On the Implicit Adversariality of Catastrophic Forgetting in Deep Continual Learning
This addresses the problem of catastrophic forgetting for continual learning systems, offering a novel theoretical insight and method, though it is incremental as it builds on existing gradient projection approaches.
The paper tackles catastrophic forgetting in deep continual learning by revealing that new-task training acts as an implicit adversarial attack on old-task knowledge, and proposes backGP to address this, reducing forgetting by 10.8% and improving accuracy by 12.7% on average over gradient projection methods.

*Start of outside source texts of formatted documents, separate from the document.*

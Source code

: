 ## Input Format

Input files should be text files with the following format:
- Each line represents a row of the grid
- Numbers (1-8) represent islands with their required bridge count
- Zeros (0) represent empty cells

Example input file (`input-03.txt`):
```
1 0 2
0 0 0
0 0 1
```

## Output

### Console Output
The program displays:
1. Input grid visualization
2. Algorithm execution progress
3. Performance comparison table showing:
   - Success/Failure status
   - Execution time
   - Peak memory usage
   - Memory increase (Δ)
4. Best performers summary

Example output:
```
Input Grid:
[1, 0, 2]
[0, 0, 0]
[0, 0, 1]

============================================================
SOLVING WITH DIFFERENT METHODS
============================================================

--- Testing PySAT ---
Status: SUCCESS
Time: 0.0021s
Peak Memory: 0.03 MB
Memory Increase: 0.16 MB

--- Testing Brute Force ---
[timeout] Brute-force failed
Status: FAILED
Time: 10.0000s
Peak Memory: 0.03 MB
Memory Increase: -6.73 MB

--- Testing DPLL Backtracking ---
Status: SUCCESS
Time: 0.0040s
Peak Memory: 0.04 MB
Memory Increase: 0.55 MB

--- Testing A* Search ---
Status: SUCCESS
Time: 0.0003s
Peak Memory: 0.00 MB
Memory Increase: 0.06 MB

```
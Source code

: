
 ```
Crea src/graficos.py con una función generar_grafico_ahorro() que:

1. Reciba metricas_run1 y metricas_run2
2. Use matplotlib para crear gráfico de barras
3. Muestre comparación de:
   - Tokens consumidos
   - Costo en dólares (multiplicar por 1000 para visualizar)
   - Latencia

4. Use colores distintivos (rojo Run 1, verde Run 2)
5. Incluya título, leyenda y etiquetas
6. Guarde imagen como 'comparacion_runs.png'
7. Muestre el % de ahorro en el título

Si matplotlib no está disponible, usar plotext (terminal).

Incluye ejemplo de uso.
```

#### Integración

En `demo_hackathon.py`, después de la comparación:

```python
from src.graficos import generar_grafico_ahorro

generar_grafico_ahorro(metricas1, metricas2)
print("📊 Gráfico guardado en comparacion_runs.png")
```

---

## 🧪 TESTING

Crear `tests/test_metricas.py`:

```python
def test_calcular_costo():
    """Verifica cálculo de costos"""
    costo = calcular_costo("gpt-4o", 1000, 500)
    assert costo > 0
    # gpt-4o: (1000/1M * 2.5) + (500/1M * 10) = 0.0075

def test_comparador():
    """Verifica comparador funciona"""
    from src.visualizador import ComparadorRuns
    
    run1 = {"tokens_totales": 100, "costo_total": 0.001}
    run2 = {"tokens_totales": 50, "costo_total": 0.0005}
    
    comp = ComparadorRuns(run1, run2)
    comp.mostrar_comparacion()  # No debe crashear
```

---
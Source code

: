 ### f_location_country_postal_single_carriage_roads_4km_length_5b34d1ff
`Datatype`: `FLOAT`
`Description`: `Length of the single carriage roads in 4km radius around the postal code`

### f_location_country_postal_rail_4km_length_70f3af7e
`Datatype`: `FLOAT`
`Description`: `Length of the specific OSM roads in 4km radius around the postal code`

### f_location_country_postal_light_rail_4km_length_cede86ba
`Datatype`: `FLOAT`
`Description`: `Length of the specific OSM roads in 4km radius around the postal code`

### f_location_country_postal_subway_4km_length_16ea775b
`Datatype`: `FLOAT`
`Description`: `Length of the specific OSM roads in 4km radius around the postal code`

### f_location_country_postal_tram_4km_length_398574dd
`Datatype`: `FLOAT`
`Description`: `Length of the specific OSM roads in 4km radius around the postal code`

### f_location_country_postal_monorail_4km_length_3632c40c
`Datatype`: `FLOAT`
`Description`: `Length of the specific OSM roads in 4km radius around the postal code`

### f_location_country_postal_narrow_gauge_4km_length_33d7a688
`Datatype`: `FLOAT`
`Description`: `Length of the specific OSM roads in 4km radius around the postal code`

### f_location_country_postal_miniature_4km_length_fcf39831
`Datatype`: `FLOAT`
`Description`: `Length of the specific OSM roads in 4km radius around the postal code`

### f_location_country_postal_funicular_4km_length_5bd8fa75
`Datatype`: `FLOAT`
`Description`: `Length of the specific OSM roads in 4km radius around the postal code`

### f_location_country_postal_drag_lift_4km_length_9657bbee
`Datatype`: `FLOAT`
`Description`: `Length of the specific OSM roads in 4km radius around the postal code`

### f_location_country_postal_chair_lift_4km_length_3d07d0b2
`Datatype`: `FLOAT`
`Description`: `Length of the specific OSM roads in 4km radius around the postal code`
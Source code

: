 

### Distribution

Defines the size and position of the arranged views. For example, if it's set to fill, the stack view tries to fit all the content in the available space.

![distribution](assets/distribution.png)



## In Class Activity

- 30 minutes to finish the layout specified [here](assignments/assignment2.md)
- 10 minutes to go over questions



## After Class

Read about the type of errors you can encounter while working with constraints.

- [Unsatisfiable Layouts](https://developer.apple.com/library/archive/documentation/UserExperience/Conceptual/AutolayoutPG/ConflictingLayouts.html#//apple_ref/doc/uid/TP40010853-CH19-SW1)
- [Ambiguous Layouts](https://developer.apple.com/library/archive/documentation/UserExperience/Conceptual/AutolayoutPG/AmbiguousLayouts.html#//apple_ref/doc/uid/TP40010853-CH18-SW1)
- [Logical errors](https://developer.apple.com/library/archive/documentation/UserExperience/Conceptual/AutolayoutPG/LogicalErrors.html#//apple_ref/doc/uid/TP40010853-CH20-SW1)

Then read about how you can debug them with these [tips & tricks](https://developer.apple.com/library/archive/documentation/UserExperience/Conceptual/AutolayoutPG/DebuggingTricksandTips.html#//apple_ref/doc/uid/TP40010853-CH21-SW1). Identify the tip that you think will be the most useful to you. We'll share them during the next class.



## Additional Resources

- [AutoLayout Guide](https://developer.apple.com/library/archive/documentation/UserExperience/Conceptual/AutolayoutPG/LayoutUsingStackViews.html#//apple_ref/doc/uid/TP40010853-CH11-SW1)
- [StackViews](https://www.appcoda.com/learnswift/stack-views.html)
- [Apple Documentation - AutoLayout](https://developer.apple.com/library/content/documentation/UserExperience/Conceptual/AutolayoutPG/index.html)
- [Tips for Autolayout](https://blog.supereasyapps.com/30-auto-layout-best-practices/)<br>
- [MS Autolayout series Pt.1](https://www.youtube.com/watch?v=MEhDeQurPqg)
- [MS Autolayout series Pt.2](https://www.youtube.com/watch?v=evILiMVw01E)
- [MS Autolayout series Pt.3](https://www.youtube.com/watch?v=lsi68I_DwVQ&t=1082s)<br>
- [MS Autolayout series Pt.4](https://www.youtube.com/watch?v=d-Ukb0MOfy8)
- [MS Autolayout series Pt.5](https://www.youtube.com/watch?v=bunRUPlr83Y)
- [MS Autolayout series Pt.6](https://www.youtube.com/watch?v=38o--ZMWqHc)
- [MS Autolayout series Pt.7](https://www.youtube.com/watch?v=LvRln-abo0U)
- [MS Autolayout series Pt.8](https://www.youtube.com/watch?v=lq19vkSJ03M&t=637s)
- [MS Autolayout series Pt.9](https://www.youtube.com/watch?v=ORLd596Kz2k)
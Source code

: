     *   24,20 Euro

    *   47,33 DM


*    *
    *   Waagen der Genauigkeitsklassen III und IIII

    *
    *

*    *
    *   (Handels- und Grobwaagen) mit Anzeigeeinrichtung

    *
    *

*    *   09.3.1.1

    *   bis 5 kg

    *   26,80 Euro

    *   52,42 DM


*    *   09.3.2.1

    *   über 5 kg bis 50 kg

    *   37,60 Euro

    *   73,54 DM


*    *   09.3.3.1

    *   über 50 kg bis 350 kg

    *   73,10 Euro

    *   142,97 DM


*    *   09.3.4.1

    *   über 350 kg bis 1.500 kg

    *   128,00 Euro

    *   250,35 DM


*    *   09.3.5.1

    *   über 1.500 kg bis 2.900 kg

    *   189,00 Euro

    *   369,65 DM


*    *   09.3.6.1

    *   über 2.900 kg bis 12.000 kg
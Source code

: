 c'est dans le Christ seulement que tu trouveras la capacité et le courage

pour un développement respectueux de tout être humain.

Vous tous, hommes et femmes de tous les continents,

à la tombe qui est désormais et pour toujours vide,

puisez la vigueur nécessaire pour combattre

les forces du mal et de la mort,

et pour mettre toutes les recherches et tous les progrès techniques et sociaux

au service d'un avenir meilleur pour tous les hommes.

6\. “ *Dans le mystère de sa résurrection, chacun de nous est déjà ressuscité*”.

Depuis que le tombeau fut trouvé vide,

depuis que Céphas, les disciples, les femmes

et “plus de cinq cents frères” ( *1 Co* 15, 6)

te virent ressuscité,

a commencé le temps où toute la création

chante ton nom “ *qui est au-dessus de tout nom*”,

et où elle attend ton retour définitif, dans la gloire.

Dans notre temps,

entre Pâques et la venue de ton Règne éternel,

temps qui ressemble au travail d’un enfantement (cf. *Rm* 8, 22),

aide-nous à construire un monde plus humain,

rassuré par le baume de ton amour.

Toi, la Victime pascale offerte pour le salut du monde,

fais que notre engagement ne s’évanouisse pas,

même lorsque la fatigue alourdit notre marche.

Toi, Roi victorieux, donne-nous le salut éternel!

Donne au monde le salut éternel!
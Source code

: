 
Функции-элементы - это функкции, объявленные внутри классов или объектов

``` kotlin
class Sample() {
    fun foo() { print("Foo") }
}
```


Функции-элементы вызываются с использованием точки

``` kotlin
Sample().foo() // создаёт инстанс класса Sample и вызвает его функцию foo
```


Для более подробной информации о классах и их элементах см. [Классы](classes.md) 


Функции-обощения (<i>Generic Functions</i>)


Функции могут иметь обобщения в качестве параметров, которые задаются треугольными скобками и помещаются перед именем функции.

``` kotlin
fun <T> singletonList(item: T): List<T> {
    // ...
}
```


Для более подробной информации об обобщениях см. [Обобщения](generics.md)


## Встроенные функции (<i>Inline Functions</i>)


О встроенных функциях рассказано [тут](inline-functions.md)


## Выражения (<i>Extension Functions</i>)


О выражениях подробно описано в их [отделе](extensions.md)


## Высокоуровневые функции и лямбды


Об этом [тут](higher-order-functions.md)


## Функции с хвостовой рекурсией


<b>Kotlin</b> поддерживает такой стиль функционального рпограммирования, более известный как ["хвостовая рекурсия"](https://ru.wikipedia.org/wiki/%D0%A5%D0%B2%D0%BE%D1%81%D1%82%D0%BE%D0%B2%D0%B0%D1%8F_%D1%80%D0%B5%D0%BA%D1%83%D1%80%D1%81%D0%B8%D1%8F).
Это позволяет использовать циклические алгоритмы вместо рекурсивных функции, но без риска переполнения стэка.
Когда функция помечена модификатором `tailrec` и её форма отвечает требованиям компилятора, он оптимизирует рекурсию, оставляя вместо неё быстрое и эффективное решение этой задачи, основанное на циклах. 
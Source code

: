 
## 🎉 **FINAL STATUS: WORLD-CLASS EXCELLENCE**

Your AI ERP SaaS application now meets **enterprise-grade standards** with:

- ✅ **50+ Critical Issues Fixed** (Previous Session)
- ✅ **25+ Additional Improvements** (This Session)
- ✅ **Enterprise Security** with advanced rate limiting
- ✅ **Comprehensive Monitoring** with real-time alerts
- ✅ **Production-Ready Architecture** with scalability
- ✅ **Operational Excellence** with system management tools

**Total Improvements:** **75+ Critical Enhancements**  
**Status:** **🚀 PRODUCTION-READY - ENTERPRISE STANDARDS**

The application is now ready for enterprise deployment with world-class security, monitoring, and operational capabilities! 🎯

Continual learning seeks the human-like ability to accumulate new skills in machine intelligence. Its central challenge is catastrophic forgetting, whose underlying cause has not been fully understood for deep networks. In this paper, we demystify catastrophic forgetting by revealing that the new-task training is implicitly an adversarial attack against the old-task knowledge. Specifically, the new-task gradients automatically and accurately align with the sharp directions of the old-task loss landscape, rapidly increasing the old-task loss. This adversarial alignment is intriguingly counter-intuitive because the sharp directions are too sparsely distributed to align with by chance. To understand it, we theoretically show that it arises from training's low-rank bias, which, through forward and backward propagation, confines the two directions into the same low-dimensional subspace, facilitating alignment. Gradient projection (GP) methods, a representative family of forgetting-mitigating methods, reduce adversarial alignment caused by forward propagation, but cannot address the alignment due to backward propagation. We propose backGP to address it, which reduces forgetting by 10.8% and improves accuracy by 12.7% on average over GP methods.